Até recentemente, quando se pensava na evolução dos seres vivos, considerava-se o ser humano o expoente máximo da evolução. E, de facto, o cérebro humano é o órgão biológico de pensamento e reflexão mais complexo que o processo evolutivo da vida produziu. Pelo menos é aquele que maior influência e mais alterações pode concretizar, relativamente à nossa espécie e às outras, bem como ao ambiente, de que dependemos.

Fazendo fé em que a inteligência artificial não nos subjugará aos ditamos dos seus incansáveis, frios e “pacientes” algoritmos, a nossa massa cinzenta continuará a ser o factor principal das acções humanas.
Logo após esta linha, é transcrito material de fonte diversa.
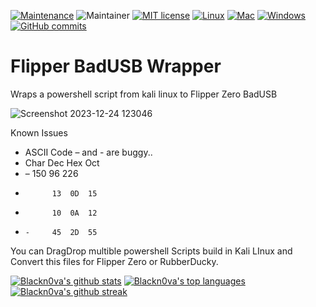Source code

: [![Maintenance](https://img.shields.io/badge/Maintained%3F-yes-green.svg)](https://GitHub.com/Blackn0va/Flipper_BadUSB_Wrapper/graphs/commit-activity)
![Maintainer](https://img.shields.io/badge/maintainer-Blackn0va-blue)
[![MIT license](https://img.shields.io/badge/License-MIT-blue.svg)](https://lbesson.mit-license.org/)
[![Linux](https://img.shields.io/badge/Linux--red.svg)](https://shields.io/)
[![Mac](https://img.shields.io/badge/Mac--red.svg)](https://shields.io/)
[![Windows](https://img.shields.io/badge/Windows--green.svg)](https://shields.io/)
[![GitHub commits](https://badgen.net/github/commits/Blackn0va/Flipper_BadUSB_Wrapper)](https://GitHub.com/Blackn0va/Flipper_BadUSB_Wrapper/commit/)

# Flipper BadUSB Wrapper
Wraps a powershell script from kali linux to Flipper Zero BadUSB

![Screenshot 2023-12-24 123046](https://github.com/Blackn0va/Flipper_BadUSB_Wrapper/assets/12220332/82c58b6e-82eb-41b6-9d5f-efef0a46b6ec)


Known Issues  

- ASCII Code – and - are buggy..
-   Char	Dec	Hex	Oct
-   –	    150	96	226
-	        13  0D	15
-	        10  0A	12
-	  -     45  2D	55


You can DragDrop multible powershell Scripts build in Kali LInux and Convert this files for Flipper Zero or RubberDucky.

[![Blackn0va's github stats](https://github-readme-stats.vercel.app/api?username=Blackn0va&theme=blue-green)](https://github.com/Blackn0va/)
[![Blackn0va's top languages](https://github-readme-stats.vercel.app/api/top-langs/?username=Blackn0va&theme=blue-green)](https://github.com/Blackn0va/)
[![Blackn0va's github streak](https://github-readme-streak-stats.herokuapp.com/?user=Blackn0va&theme=blue-green)](https://github.com/Blackn0va/)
Ou não, se as forças da Natureza, por si, ou devido à acumulação de perturbações que nela causamos, nos varrerem para a inexistência ou para alguma condição radicalmente limitadora. Também podemos admitir que a máquina do pensamento humano esteja a atingir algum tipo de saturação limitante e tenda a repetir as loucuras demenciais que, recorrentemente, semeámos na História, alturas em que nos “devoramos” que nem “cães”. Isto é um insulto para os cães (apesar das aspas), bem sei.

Por mim, não creio (nem desejo) que possa chegar ao ponto de me sentir um cão, caso indesejável, mas que não seria original.